Source texts of formatted documents
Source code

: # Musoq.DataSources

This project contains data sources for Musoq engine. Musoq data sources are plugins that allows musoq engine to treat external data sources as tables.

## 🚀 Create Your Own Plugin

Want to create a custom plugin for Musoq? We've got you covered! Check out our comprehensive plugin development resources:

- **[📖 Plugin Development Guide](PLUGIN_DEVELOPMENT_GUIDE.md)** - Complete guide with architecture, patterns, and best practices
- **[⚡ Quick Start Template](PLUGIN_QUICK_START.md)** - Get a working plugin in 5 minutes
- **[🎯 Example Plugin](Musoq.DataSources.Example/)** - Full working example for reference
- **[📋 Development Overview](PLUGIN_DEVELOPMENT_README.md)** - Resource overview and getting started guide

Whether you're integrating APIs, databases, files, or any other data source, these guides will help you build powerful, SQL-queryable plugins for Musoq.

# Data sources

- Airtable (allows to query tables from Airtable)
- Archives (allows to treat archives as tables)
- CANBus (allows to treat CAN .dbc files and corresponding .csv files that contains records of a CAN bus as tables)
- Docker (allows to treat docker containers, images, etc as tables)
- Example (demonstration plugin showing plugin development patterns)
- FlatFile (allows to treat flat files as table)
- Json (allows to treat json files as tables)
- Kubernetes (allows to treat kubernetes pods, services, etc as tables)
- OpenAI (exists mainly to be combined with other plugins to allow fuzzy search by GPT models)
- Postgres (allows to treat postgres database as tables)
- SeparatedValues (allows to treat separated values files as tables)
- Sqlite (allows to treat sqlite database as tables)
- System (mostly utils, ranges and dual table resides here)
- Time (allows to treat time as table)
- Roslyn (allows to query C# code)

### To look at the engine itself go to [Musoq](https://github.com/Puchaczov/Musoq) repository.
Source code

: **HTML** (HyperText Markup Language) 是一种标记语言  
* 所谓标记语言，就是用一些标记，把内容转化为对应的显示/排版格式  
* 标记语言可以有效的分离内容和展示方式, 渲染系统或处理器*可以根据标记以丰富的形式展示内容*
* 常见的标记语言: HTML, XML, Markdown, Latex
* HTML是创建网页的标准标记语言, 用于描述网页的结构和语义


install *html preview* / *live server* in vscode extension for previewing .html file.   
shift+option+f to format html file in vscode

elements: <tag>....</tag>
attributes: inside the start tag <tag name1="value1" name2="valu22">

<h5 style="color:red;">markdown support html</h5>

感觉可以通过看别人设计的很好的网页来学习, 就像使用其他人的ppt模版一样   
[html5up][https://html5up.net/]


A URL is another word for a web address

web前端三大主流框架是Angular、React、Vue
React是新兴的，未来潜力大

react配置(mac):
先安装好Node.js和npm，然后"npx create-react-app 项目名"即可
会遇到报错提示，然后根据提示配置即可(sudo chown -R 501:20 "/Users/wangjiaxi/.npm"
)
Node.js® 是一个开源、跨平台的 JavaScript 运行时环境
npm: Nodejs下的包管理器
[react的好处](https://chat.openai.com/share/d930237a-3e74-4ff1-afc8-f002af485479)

▶ Task prompt
Each line of the data that holds "tables" should be reported.

▶ Response to the task
This project contains data sources for Musoq engine. Musoq data sources are plugins that allows musoq engine to treat external data sources as tables.
- Airtable (allows to query tables from Airtable)
- Archives (allows to treat archives as tables)
- CANBus (allows to treat CAN .dbc files and corresponding .csv files that contains records of a CAN bus as tables)
- Docker (allows to treat docker containers, images, etc as tables)
- Json (allows to treat json files as tables)
- Kubernetes (allows to treat kubernetes pods, services, etc as tables)
- Postgres (allows to treat postgres database as tables)
- SeparatedValues (allows to treat separated values files as tables)
- Sqlite (allows to treat sqlite database as tables)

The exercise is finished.